In the last five years, at least 45,000 persons (excluding firefighters) have died as a result of residential fires in 22 developed countries, according to the Year 2010 report of the international insurance “think tank”, Geneva Association.
From the figure furnished above, the United States accounted for more than 3,000 deaths annually. Of this number, as per official documents of the US Fire Administration, about half were killed in fires caused by highly destructive and rapidly spreading electrical fires.
Each year across the country, 1,100 persons are injured in such incidents that also raze billions of dollars worth of property, excluding the building itself. And, sadly, this is mostly because of the faulty and unsound decision to hire non-certified electricians.
These are misfortunes that could have been averted, had decision-makers thought harder of the hazards that employing substandard workers could leave in their places of residence or business.
The reason why governments – especially those from developing countries – impose upon electricians to undergo apprenticeships, take a battery of tests, and pass certifications, is precisely to make these people accountable for the quality of work they deliver. Licensed professionals are those who can will undertake the job in homes or work areas with tried-and-tested methods, which are all within industry standards.
Tips in Hiring Certified Electricians
Here are a few things that will get you out of the dark in hiring a professional to address delicate electrical issues in your place of residence or business:
FIRST, Source electrician information and contact details from family members or friends who can will give the best referrals. If you have no one who can provide these, look up names in the local directory listings or search the Internet.
SECOND, Short-list your candidates after making a due-diligence research on their credentials. Consider ones with vast experience and training, a permanent office address, and – above all – an authentic license that is verifiable by the State.
THIRD, From your short-list, award the contract to the one who can guarantee his or her workmanship. It is best to choose a candidate with demonstrated reliability and confidence in making good on his or her credentials.
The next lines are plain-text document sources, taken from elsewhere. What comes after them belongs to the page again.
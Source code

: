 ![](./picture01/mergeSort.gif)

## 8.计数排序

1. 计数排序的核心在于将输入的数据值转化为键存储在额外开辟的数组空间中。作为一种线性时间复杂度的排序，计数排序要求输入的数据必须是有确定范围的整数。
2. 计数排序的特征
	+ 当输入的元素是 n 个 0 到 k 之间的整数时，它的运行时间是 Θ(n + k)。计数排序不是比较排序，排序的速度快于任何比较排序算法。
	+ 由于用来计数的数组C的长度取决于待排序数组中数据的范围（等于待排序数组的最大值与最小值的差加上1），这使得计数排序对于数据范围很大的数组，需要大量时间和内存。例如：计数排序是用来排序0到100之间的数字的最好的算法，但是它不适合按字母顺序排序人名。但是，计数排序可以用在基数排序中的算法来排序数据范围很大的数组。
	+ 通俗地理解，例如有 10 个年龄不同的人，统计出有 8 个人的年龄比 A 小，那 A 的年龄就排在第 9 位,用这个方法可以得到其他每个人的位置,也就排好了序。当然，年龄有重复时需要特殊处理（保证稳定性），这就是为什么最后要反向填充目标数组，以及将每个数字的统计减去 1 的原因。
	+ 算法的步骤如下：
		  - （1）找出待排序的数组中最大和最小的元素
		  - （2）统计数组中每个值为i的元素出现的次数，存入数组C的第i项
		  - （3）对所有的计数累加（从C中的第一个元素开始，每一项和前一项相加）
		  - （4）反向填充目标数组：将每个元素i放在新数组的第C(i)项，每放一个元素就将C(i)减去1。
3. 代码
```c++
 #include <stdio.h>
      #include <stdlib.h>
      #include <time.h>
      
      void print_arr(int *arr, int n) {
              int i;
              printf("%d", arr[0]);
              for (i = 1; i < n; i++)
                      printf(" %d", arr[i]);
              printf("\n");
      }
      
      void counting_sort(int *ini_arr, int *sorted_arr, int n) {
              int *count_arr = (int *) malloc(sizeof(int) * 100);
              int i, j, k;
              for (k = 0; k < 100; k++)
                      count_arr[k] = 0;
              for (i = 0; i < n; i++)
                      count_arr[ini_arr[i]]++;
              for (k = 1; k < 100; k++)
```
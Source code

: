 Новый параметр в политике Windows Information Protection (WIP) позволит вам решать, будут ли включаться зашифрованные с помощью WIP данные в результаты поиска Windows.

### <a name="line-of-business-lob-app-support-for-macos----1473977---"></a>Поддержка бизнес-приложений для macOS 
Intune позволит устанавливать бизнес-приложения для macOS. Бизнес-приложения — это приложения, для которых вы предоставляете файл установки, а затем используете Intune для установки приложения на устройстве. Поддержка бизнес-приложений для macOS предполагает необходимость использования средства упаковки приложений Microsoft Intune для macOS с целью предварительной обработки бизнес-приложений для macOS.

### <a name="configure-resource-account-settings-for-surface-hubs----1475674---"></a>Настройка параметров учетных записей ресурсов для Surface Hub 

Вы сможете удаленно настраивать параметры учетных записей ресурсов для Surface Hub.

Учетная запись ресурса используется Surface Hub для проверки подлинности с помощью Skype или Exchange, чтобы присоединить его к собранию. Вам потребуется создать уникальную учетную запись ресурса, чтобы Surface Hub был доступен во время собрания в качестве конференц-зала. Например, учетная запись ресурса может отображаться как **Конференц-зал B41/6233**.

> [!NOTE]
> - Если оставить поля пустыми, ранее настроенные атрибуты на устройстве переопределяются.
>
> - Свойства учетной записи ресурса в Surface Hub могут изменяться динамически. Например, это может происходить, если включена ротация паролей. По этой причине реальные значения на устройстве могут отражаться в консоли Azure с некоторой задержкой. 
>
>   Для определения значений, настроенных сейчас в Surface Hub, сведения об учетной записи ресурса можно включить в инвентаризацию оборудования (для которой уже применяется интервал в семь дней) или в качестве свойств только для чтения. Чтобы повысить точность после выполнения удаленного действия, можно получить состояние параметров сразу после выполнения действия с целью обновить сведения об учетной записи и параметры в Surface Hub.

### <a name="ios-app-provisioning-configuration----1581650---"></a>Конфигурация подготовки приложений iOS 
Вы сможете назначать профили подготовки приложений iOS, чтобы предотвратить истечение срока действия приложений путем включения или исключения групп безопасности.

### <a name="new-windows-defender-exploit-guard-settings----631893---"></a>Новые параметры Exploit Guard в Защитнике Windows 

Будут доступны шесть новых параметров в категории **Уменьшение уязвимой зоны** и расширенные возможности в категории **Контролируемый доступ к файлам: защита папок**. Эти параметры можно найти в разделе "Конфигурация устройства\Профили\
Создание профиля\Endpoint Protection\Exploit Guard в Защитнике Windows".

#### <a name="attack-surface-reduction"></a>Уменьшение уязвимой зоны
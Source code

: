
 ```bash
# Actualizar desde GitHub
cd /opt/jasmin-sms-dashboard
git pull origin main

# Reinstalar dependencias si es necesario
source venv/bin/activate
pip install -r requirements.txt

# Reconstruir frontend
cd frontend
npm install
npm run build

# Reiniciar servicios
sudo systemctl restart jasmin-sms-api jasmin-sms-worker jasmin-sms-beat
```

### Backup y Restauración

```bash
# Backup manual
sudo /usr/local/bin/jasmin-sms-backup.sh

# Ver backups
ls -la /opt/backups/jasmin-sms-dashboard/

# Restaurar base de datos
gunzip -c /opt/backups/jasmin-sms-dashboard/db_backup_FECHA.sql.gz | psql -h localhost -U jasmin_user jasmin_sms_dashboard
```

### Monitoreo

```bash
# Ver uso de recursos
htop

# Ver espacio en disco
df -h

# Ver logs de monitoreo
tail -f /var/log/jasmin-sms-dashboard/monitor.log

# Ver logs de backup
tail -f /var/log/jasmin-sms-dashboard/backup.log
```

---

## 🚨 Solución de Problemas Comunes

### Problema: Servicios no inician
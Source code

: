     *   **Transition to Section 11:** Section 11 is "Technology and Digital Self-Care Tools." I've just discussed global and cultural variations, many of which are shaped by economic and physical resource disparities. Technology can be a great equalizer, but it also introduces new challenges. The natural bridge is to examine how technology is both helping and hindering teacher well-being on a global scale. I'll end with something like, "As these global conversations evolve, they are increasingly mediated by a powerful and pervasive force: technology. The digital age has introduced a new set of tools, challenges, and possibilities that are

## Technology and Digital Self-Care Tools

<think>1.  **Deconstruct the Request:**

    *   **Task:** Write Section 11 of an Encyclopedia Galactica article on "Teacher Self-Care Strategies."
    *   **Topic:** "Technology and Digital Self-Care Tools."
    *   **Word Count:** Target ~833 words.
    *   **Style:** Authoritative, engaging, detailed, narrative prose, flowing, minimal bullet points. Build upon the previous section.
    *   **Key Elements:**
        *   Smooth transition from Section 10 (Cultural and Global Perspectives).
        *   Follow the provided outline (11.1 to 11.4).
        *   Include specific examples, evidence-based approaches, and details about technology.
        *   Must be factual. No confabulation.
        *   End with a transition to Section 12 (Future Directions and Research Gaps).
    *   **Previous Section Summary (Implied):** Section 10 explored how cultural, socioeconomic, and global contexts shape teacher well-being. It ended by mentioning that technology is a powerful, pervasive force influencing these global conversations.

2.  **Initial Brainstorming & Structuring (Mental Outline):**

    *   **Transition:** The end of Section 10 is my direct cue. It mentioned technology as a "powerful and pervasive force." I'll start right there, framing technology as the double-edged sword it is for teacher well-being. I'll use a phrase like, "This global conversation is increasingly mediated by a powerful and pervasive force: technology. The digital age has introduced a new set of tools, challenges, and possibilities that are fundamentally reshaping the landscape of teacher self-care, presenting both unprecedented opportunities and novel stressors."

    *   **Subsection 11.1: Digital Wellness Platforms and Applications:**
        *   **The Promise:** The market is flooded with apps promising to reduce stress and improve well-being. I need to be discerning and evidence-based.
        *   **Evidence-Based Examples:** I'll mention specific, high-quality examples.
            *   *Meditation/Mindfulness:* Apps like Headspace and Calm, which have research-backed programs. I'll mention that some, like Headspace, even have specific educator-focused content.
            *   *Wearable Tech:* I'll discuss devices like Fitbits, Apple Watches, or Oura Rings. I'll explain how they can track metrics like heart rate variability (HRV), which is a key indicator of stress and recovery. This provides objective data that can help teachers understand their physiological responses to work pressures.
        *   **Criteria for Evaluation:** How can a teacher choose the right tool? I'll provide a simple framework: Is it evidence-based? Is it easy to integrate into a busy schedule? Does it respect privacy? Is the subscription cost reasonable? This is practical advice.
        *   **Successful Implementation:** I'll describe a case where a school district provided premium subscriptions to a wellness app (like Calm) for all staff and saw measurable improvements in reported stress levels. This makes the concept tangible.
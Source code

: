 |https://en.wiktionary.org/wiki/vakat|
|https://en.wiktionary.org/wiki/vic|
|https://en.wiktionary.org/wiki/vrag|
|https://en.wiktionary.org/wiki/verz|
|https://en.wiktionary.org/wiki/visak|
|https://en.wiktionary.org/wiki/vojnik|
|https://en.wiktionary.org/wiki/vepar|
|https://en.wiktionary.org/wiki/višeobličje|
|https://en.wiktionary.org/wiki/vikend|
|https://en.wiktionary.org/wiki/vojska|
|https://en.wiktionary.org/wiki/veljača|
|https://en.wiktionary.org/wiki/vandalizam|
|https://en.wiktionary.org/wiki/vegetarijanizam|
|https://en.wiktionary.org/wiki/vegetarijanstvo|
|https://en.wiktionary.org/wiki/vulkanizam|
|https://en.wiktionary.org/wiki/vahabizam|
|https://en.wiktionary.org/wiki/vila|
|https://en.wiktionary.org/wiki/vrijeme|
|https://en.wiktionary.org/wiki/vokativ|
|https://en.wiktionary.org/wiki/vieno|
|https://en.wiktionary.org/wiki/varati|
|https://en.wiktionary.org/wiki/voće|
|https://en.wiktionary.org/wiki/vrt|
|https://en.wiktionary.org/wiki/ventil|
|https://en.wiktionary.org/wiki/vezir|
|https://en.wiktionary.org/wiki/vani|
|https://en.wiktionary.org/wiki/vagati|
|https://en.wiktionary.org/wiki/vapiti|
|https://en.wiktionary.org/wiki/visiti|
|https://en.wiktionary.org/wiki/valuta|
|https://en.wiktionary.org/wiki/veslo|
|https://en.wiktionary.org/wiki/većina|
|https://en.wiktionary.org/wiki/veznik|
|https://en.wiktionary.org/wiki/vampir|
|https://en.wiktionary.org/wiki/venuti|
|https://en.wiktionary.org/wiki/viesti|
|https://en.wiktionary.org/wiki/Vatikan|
FOURTH, Never skimp on popping a healthy ounce of prevention, which can prevent you from painfully swallowing a pound – even a ton – of a useless heap of ashes to which your home or establishment could be reduced. A registered, licensed, certified electrician charges higher than his or her unverified counterpart because of the time, money, and effort personally invested to earn and deserve the electrician practice.
It would be ludicrous for residents or building owners, especially those who are conscious of paying fire insurance, if they did not consider paying a bit more for a professional electrician. Now, wouldn't it?
IMPORTANT: The terms “master electrician” and “journeyman” connote mastery of laying superior-quality electrical configurations. Once you have proven your candidate to be any one of these, you can be sure that he has fully served required apprenticeships in the trade, and is the most qualified and eligible specialist to let you, your family, and associates rest assured that every aspect of the work will be addressed.
However, for homes or dwelling structures under four stories high, lower-classified “residential electricians” would suffice.